While there's fewer candidates to keep track of than the Republicans, two of the three candidates may not be as well known to an international audience.
If only there was a simple way to compare their strengths and weaknesses...
Who's got the most campaign money? Who really electrifies a crowd? What is their Achilles heel?
All your questions are answered - on a candidate card, so you can test the powers of one against the other.
Hillary Clinton
It was supposed to be smooth sailing for Clinton to the Democratic nomination. She was universally beloved in her party, thanks to being a team player after her 2008 loss to Barack Obama.
She raised unprecedented amounts of funds and had built a campaign juggernaut to win it all this time. Since she announced her candidacy in early 2015, however, some of her old flaws have once again come to light.
She's at times struggled to connect with voters. Controversy around her use of a private email server as secretary of state has renewed doubts about her honesty and openness.
And there's been enough space on her political left flank for an unlikely competitor, Bernie Sanders, to mount a serious challenge - at least in the early voting states of Iowa and New Hampshire. She's still likely to win, but it's shaping up to be a long, hard slog.
Bernie Sanders
A frumpy septuagenarian with a Brooklyn accent may seem an unlikely vehicle for disaffected young liberal voters and progressive true-believers, but Sanders - the self-professed democratic socialist - has become the leader of a movement.

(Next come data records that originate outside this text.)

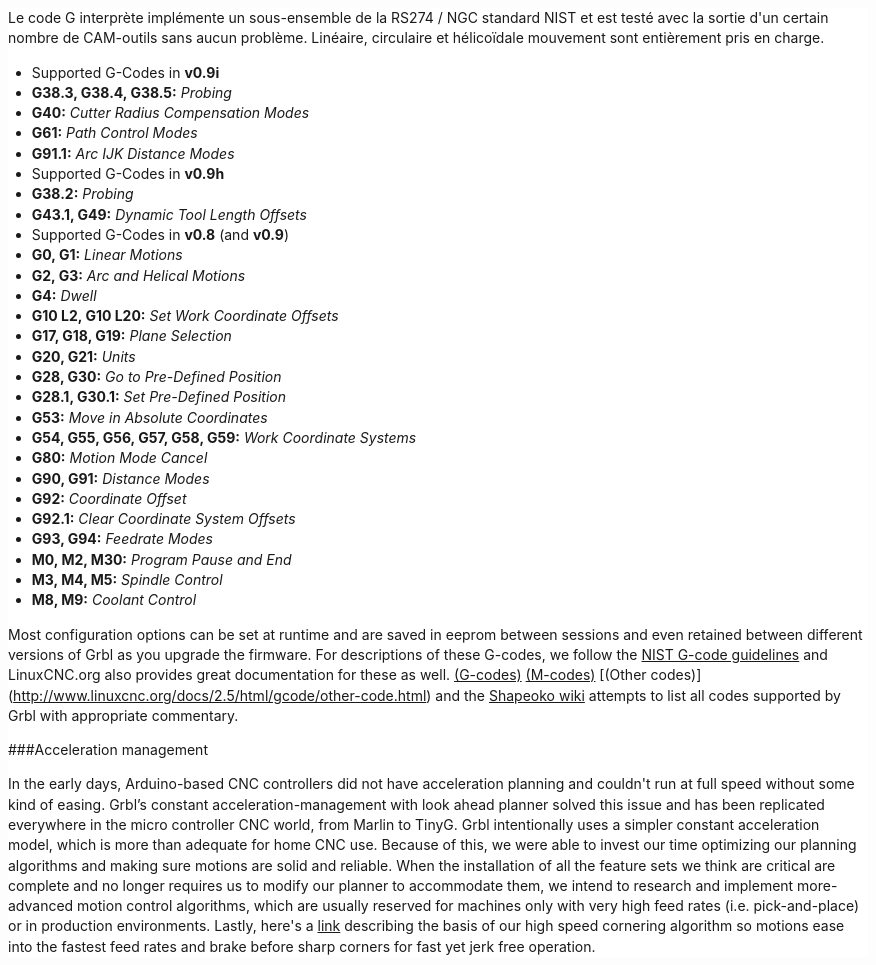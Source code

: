 Le code G interprète implémente un sous-ensemble de la RS274 / NGC standard NIST et est testé avec la sortie d'un certain nombre de CAM-outils sans aucun problème. Linéaire, circulaire et hélicoïdale mouvement sont entièrement pris en charge.

* Supported G-Codes in **v0.9i**
 * **G38.3, G38.4, G38.5:** _Probing_
 * **G40:** _Cutter Radius Compensation Modes_
 * **G61:** _Path Control Modes_
 * **G91.1:** _Arc IJK Distance Modes_
* Supported G-Codes in **v0.9h**
 * **G38.2:** _Probing_
 * **G43.1, G49:** _Dynamic Tool Length Offsets_
* Supported G-Codes in **v0.8** (and **v0.9**)
 * **G0, G1:** _Linear Motions_
 * **G2, G3:** _Arc and Helical Motions_
 * **G4:** _Dwell_
 * **G10 L2, G10 L20:** _Set Work Coordinate Offsets_
 * **G17, G18, G19:** _Plane Selection_
 * **G20, G21:** _Units_
 * **G28, G30:** _Go to Pre-Defined Position_
 * **G28.1, G30.1:** _Set Pre-Defined Position_
 * **G53:** _Move in Absolute Coordinates_
 * **G54, G55, G56, G57, G58, G59:** _Work Coordinate Systems_
 * **G80:** _Motion Mode Cancel_
 * **G90, G91:** _Distance Modes_
 * **G92:** _Coordinate Offset_
 * **G92.1:** _Clear Coordinate System Offsets_
 * **G93, G94:** _Feedrate Modes_
 * **M0, M2, M30:** _Program Pause and End_
 * **M3, M4, M5:** _Spindle Control_
 * **M8, M9:** _Coolant Control_

Most configuration options can be set at runtime and are saved in eeprom between sessions and even retained between different versions of Grbl as you upgrade the firmware. For descriptions of these G-codes, we follow the [NIST G-code guidelines](http://citeseerx.ist.psu.edu/viewdoc/summary?doi=10.1.1.15.7813) and LinuxCNC.org also provides great documentation for these as well. [(G-codes)](http://www.linuxcnc.org/docs/2.5/html/gcode/gcode.html) [(M-codes)](http://www.linuxcnc.org/docs/2.5/html/gcode/m-code.html) [(Other codes)] (http://www.linuxcnc.org/docs/2.5/html/gcode/other-code.html) and the [Shapeoko wiki](http://www.shapeoko.com/wiki/index.php/G-Code) attempts to list all codes supported by Grbl with appropriate commentary.

###Acceleration management

In the early days, Arduino-based CNC controllers did not have acceleration planning and couldn't run at full speed without some kind of easing. Grbl’s constant acceleration-management with look ahead planner solved this issue and has been replicated everywhere in the micro controller CNC world, from Marlin to TinyG. Grbl intentionally uses a simpler constant acceleration model, which is more than adequate for home CNC use. Because of this, we were able to invest our time optimizing our planning algorithms and making sure motions are solid and reliable. When the installation of all the feature sets we think are critical are complete and no longer requires us to modify our planner to accommodate them, we intend to research and implement more-advanced motion control algorithms, which are usually reserved for machines only with very high feed rates (i.e. pick-and-place) or in production environments. Lastly, here's a [link](http://onehossshay.wordpress.com/2011/09/24/improving_grbl_cornering_algorithm/) describing the basis of our high speed cornering algorithm so motions ease into the fastest feed rates and brake before sharp corners for fast yet jerk free operation.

With his calls for free college education and condemnation of the "billionaire class", he's drawing crowds in the thousands for his political rallies.
His grass-roots fundraising has given him the resources to go toe-to-toe with Clinton in Iowa and New Hampshire, where he threatens to post early wins.
The real test, however, will be when the Democratic contests move to more diverse in the south and west, where his lack of minority appeal up until now many prove an insurmountable obstacle.
Martin O'Malley
O'Malley was always going to be the longest of long-shots in the 2016 race, going up against the Clinton machine that had locked up essentially all of the party support.
The former mayor has been snake-bit from the start, however. His handpicked successor as Maryland governor lost in a stunning upset last November.
And now his law-and-order bona fides as Baltimore mayor look highly questionable after the unrest there following the death of Freddie Gray while in police custody.
The 53-year-old politician who still plays guitar in a rock band has tried to paint a generational contrast with his older opponents, but it appears to be to no avail. He seems destined to be stuck between Clinton's establishment rock and Sanders's progressive hard place.